*INSTRUCTIONS TO FOLLOW*
Take the line that contains "- Empty - cannot assess" as the first line and the final line of the records as the last; return exactly those lines and the lines between.

*INFORMATION*

[Start of section]

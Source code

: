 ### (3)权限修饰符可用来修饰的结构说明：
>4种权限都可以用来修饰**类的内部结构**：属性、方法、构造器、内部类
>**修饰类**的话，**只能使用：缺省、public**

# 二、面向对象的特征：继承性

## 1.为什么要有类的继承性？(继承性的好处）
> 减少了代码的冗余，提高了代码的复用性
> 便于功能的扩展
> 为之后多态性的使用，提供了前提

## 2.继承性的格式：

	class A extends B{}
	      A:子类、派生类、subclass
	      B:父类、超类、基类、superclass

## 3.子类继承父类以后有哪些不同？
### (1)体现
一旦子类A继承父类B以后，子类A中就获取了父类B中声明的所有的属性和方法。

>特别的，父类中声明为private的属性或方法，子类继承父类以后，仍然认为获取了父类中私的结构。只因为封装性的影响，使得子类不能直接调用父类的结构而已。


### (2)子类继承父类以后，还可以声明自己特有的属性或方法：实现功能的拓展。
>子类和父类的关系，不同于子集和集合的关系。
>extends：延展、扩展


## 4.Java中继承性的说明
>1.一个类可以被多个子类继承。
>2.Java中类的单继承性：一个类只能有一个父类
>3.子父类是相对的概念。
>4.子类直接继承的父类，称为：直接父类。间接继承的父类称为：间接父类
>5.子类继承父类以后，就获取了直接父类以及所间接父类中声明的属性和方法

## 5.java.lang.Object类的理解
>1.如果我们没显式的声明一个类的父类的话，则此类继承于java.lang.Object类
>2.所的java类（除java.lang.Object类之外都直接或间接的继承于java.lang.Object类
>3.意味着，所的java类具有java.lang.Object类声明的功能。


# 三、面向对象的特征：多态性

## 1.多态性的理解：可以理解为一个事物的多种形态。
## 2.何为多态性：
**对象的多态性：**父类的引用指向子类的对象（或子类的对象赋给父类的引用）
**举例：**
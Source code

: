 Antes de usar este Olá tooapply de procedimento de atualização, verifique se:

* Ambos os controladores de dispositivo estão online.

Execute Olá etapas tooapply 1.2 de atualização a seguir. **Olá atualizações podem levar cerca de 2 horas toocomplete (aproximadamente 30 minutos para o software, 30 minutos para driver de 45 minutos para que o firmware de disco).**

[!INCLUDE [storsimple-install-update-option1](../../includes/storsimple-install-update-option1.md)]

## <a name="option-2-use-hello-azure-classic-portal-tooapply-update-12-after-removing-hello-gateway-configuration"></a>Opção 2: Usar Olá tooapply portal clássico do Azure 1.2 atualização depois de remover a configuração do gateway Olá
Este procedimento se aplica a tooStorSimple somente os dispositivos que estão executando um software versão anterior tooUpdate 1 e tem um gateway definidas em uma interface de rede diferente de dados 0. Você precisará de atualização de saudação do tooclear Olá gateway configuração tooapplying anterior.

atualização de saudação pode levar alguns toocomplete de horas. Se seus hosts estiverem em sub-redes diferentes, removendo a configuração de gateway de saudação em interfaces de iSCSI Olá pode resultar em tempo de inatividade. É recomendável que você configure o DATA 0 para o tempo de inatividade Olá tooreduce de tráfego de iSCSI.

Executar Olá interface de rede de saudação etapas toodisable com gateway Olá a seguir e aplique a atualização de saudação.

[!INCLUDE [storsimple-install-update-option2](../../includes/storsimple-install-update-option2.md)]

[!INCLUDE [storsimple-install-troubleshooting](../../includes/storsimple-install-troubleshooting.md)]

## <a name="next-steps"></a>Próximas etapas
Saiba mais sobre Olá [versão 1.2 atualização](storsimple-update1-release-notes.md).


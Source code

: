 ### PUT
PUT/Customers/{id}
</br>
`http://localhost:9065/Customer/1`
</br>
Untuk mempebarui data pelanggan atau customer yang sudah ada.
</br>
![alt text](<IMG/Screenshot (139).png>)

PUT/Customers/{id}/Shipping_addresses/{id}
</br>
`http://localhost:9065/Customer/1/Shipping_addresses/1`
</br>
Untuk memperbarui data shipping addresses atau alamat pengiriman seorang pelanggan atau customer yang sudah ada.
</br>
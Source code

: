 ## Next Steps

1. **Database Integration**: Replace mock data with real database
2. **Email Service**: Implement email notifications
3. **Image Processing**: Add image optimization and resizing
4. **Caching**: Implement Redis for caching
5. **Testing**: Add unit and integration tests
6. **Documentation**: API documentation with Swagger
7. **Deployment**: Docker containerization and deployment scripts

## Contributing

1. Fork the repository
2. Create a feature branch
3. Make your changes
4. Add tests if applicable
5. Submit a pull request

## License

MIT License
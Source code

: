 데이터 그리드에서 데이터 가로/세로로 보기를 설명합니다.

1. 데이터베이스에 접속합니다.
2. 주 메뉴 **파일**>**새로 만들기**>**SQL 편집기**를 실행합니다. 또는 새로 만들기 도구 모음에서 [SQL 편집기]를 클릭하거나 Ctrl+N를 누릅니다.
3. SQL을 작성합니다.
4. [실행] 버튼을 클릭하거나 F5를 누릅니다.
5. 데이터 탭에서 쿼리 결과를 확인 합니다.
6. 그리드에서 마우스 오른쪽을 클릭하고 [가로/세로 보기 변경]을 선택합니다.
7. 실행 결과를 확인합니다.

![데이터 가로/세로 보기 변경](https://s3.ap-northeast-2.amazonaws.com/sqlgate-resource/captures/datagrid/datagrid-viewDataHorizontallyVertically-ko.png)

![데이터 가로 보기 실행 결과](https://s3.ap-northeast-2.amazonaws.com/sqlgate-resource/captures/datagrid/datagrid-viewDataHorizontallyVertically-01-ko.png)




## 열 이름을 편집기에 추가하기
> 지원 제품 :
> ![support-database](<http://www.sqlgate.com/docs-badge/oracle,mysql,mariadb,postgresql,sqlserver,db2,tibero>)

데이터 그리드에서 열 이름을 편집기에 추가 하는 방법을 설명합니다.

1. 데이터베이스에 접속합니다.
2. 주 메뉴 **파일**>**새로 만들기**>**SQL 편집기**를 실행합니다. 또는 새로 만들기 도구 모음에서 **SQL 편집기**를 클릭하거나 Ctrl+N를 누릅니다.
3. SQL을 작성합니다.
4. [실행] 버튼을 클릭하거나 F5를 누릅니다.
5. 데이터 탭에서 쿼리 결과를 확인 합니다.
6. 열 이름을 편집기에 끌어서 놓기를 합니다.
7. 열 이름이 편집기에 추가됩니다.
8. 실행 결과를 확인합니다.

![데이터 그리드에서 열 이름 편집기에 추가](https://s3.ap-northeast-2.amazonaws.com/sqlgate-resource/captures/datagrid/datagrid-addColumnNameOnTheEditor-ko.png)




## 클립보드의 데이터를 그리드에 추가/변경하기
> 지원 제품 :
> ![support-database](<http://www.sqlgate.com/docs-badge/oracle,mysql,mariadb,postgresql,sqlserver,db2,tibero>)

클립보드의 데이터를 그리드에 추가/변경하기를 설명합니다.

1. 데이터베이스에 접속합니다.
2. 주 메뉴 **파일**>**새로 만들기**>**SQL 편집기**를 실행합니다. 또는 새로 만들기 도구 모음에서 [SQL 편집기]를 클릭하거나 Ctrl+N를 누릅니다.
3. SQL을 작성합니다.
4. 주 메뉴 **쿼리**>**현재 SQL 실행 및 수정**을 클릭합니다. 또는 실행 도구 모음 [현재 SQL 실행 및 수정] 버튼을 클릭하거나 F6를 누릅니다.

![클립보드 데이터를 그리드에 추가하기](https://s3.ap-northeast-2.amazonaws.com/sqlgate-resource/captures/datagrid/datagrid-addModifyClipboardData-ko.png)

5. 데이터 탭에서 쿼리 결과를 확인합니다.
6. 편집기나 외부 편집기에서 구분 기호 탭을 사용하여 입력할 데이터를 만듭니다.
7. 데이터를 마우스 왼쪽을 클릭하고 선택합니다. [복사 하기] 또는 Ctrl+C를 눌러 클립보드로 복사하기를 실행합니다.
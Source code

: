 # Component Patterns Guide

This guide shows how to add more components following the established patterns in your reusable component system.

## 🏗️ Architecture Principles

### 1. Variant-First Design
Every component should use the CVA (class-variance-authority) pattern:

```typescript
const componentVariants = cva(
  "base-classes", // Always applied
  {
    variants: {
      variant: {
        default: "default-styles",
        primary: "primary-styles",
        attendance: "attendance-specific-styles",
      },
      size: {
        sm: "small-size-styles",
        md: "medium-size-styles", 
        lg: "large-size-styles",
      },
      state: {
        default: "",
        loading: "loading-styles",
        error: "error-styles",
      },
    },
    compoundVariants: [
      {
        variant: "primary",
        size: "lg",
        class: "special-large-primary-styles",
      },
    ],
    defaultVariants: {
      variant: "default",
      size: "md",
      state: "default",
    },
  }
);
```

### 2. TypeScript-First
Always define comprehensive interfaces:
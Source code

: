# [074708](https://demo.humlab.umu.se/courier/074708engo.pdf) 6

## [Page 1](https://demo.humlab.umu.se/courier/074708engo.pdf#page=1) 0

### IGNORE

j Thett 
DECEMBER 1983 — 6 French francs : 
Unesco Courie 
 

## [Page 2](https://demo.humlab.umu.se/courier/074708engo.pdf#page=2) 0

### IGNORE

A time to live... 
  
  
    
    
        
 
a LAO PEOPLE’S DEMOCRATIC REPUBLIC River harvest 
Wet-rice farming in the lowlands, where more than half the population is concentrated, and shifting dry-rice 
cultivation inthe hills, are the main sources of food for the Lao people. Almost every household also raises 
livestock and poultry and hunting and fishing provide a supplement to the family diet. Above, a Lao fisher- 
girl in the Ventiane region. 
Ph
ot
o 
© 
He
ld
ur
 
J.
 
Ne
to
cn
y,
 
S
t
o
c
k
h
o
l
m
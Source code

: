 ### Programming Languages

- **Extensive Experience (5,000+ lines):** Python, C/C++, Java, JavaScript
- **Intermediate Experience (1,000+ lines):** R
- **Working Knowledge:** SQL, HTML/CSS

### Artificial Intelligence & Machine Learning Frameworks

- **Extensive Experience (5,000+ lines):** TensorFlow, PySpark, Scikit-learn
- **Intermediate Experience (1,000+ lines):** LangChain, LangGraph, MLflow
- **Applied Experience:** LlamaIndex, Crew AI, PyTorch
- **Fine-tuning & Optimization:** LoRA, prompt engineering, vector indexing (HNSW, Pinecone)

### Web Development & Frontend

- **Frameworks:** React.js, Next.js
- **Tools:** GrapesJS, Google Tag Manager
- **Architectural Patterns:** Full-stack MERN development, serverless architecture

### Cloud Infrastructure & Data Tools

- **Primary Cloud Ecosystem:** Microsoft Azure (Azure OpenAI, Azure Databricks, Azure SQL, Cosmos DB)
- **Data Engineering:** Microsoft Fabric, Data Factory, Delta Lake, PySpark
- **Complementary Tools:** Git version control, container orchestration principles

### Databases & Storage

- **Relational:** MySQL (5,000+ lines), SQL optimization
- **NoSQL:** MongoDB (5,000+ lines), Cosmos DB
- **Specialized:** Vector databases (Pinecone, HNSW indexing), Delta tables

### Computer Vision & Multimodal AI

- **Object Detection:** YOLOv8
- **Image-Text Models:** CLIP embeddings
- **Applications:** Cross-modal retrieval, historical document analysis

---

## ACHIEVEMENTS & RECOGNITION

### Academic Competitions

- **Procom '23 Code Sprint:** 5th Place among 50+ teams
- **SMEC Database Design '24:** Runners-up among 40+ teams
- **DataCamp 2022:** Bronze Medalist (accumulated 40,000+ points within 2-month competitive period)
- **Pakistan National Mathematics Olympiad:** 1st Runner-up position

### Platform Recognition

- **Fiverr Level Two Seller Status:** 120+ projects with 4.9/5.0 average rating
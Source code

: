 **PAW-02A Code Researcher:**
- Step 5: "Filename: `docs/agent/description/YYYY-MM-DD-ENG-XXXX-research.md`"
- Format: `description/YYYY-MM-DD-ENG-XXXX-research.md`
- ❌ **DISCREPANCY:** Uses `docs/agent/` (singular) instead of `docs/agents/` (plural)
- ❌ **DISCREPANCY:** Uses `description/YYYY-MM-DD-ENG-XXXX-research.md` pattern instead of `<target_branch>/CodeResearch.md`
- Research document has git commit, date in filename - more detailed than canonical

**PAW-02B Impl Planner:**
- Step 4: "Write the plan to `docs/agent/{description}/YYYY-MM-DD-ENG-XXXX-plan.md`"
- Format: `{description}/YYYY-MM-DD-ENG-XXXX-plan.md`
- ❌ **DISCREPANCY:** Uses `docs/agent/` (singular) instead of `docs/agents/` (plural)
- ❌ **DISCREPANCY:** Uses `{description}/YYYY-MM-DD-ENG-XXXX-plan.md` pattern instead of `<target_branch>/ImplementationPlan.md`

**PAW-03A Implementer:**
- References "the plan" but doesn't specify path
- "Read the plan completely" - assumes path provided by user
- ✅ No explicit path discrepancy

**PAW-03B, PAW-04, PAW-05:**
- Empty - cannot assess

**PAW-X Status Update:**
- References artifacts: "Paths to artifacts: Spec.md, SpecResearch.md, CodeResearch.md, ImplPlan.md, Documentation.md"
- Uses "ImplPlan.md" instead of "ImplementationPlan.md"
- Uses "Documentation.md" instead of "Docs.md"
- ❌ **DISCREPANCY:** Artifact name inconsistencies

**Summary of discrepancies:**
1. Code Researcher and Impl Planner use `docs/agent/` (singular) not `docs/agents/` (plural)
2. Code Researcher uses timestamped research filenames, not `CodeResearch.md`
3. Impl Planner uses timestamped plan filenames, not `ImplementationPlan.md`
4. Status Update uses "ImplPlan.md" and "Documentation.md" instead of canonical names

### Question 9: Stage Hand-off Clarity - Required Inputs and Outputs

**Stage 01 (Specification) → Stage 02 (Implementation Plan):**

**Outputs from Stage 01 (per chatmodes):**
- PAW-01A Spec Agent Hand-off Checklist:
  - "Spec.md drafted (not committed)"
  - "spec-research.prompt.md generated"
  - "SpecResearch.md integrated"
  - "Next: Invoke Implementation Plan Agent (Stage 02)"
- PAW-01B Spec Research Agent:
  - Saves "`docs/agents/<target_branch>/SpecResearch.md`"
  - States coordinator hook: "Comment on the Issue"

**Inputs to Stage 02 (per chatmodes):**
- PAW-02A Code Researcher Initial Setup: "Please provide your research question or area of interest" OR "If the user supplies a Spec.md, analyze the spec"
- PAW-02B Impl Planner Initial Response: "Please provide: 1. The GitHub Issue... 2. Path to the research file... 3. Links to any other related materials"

[End of section]

*TASK RESULT*
- Empty - cannot assess

**PAW-X Status Update:**
- References artifacts: "Paths to artifacts: Spec.md, SpecResearch.md, CodeResearch.md, ImplPlan.md, Documentation.md"
- Uses "ImplPlan.md" instead of "ImplementationPlan.md"
- Uses "Documentation.md" instead of "Docs.md"
- ❌ **DISCREPANCY:** Artifact name inconsistencies

**Summary of discrepancies:**
1. Code Researcher and Impl Planner use `docs/agent/` (singular) not `docs/agents/` (plural)
2. Code Researcher uses timestamped research filenames, not `CodeResearch.md`
3. Impl Planner uses timestamped plan filenames, not `ImplementationPlan.md`
4. Status Update uses "ImplPlan.md" and "Documentation.md" instead of canonical names

### Question 9: Stage Hand-off Clarity - Required Inputs and Outputs

**Stage 01 (Specification) → Stage 02 (Implementation Plan):**

**Outputs from Stage 01 (per chatmodes):**
- PAW-01A Spec Agent Hand-off Checklist:
  - "Spec.md drafted (not committed)"
  - "spec-research.prompt.md generated"
  - "SpecResearch.md integrated"
  - "Next: Invoke Implementation Plan Agent (Stage 02)"
- PAW-01B Spec Research Agent:
  - Saves "`docs/agents/<target_branch>/SpecResearch.md`"
  - States coordinator hook: "Comment on the Issue"

**Inputs to Stage 02 (per chatmodes):**
- PAW-02A Code Researcher Initial Setup: "Please provide your research question or area of interest" OR "If the user supplies a Spec.md, analyze the spec"
- PAW-02B Impl Planner Initial Response: "Please provide: 1. The GitHub Issue... 2. Path to the research file... 3. Links to any other related materials"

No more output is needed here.